(Stored data)
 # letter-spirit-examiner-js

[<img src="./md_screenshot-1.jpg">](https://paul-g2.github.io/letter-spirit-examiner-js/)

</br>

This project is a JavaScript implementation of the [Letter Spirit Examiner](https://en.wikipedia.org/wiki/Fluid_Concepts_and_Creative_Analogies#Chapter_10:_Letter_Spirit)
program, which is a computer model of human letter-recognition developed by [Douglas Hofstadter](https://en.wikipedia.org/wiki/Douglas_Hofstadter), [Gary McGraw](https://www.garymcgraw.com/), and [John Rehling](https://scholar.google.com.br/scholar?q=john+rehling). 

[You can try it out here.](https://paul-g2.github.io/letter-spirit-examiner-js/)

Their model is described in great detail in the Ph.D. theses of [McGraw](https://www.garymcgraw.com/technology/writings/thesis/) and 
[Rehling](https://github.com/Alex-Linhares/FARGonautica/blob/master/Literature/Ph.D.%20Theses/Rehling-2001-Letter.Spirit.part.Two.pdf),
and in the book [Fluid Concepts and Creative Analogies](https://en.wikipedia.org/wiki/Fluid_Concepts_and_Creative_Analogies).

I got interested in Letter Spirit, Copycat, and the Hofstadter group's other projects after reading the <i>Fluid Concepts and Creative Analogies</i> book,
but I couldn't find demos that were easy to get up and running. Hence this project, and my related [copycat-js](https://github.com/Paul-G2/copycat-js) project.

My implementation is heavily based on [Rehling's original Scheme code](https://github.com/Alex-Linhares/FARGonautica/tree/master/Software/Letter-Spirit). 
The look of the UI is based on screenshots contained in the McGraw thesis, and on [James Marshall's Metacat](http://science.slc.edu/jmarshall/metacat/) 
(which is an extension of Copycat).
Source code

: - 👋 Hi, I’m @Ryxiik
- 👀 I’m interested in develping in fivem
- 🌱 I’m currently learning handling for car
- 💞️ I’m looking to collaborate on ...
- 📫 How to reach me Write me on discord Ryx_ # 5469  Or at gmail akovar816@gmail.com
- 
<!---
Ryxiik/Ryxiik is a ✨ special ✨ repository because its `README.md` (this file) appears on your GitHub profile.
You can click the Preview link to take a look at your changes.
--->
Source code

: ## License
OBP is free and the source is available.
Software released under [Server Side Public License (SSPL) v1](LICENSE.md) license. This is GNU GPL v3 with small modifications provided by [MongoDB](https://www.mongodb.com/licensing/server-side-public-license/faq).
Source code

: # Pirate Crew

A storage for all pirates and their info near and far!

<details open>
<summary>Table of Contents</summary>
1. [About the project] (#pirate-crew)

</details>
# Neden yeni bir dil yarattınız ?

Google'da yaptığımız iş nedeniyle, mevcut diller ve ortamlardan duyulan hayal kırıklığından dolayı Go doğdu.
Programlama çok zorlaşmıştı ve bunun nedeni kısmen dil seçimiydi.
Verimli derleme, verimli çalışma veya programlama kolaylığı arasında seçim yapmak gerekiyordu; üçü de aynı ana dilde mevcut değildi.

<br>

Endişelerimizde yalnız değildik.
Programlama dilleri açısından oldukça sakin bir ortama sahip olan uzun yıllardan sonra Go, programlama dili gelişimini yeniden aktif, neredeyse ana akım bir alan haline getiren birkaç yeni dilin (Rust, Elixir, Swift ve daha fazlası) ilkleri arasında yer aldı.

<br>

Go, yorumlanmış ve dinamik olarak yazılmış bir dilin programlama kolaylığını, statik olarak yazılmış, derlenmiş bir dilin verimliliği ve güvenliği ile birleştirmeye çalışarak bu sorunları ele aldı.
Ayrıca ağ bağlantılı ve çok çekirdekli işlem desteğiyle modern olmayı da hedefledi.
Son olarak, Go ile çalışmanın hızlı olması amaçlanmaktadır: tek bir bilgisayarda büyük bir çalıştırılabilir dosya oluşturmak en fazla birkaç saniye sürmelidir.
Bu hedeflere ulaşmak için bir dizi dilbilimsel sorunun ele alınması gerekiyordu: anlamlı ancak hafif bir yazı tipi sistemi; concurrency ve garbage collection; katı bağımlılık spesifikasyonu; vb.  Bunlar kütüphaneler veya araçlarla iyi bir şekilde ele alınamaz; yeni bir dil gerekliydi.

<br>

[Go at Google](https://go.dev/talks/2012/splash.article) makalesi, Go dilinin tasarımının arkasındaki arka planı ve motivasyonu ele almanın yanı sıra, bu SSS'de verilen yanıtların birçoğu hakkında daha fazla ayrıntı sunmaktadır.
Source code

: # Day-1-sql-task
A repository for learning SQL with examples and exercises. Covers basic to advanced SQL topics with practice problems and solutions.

Your goal
All lines above containing the string "License": copy each one.

Output for this task
: ## License
Software released under [Server Side Public License (SSPL) v1](LICENSE.md) license. This is GNU GPL v3 with small modifications provided by [MongoDB](https://www.mongodb.com/licensing/server-side-public-license/faq).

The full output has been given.